--- EXERCISE DATA Enclosed Below ---
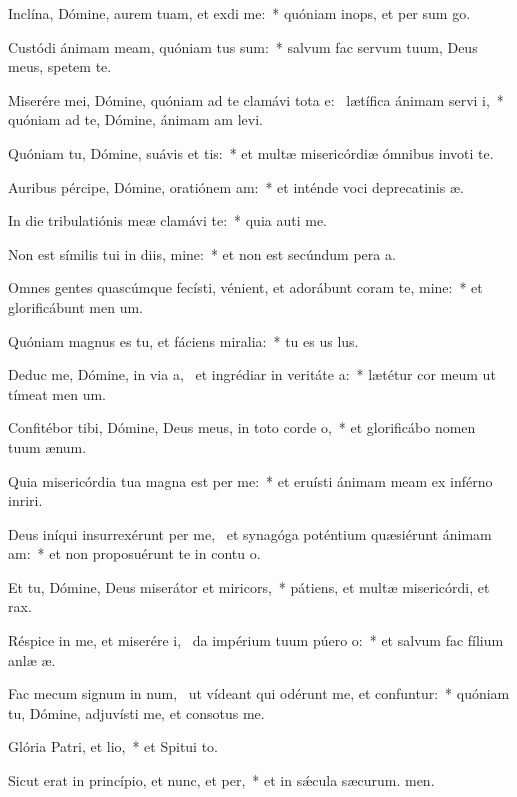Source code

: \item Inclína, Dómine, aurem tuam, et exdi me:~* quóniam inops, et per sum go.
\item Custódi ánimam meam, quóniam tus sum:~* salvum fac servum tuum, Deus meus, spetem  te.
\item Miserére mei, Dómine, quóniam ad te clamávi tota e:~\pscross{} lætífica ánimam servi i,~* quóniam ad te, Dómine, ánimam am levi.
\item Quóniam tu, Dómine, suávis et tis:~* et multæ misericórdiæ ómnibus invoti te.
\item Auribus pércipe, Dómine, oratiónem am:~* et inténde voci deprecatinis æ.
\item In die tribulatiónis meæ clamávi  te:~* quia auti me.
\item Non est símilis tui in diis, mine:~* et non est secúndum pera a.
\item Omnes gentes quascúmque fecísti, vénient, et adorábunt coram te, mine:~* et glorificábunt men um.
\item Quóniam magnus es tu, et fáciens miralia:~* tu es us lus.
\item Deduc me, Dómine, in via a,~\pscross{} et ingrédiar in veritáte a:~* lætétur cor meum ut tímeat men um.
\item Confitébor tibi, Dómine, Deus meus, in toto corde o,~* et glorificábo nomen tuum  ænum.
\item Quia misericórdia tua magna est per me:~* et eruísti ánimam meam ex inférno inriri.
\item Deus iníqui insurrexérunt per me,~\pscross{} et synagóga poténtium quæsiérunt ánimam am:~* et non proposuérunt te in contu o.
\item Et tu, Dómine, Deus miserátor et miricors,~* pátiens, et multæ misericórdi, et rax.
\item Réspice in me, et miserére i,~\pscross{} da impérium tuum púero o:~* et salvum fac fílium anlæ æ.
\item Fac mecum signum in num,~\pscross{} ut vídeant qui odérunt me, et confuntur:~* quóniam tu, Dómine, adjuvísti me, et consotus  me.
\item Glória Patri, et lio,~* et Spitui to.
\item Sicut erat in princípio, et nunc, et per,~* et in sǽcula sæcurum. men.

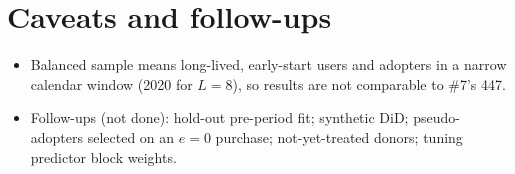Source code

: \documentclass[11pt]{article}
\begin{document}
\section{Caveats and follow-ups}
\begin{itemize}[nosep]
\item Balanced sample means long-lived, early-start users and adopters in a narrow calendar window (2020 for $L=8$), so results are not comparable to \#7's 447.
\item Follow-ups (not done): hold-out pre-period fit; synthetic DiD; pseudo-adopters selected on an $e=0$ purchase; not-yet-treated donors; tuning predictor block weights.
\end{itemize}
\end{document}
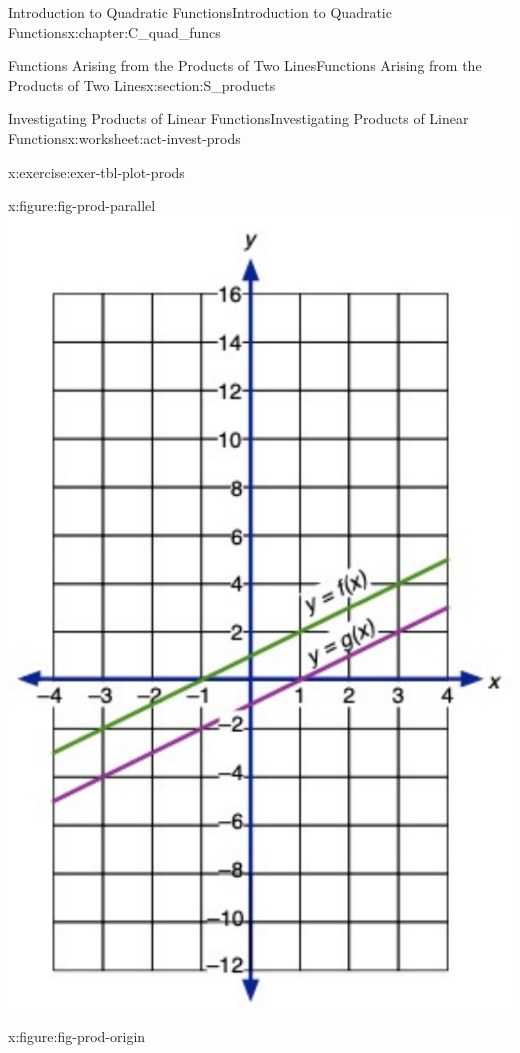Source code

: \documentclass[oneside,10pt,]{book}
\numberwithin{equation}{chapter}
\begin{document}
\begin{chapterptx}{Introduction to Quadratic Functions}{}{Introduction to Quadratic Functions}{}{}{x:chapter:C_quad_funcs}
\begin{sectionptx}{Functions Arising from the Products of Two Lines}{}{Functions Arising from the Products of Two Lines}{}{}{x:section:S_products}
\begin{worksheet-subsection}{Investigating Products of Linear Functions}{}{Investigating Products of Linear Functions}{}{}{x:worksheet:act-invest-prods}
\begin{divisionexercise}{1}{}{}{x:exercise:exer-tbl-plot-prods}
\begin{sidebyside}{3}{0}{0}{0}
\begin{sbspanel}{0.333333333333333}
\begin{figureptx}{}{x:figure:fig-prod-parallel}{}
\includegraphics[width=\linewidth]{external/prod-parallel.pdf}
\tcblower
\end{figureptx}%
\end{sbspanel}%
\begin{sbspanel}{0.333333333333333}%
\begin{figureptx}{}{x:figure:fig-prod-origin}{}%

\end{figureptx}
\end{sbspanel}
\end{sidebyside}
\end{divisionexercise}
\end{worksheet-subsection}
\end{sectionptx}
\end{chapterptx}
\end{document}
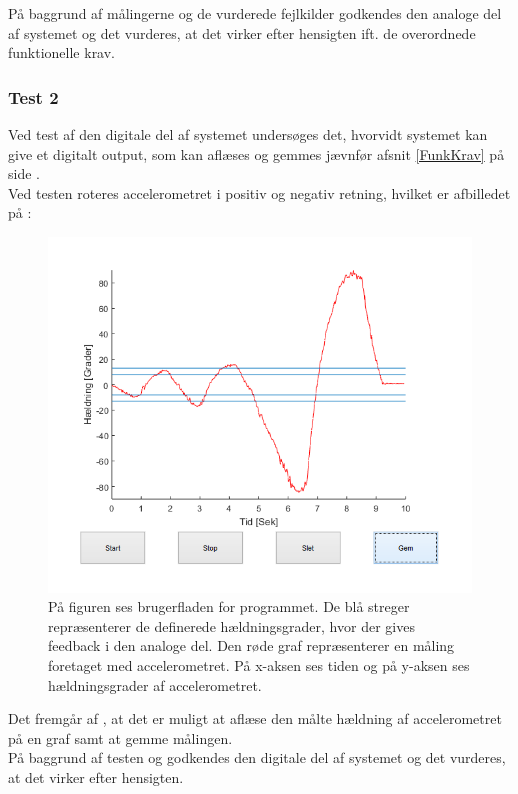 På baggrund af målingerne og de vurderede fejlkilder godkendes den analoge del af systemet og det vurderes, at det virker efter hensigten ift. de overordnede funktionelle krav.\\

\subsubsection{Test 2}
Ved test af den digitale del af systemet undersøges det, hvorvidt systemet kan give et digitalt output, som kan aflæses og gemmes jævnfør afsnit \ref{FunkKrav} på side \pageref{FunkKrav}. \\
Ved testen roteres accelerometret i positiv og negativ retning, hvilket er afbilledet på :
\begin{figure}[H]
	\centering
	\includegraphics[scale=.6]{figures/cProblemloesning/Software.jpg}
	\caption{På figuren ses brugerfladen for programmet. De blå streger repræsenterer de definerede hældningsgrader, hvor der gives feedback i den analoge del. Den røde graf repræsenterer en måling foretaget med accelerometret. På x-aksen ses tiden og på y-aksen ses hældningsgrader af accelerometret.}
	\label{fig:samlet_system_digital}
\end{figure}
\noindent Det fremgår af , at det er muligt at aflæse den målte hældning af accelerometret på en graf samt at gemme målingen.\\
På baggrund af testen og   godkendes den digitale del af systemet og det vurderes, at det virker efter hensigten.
--- End of Enclosed EXERCISE DATA ---
Copy out every line from the material above in which the word "clamávi" appears.

ANSWER FOR THIS EXERCISE
\item Miserére mei, Dómine, quóniam ad te clamávi tota e:~\pscross{} lætífica ánimam servi i,~* quóniam ad te, Dómine, ánimam am levi.
\item In die tribulatiónis meæ clamávi  te:~* quia auti me.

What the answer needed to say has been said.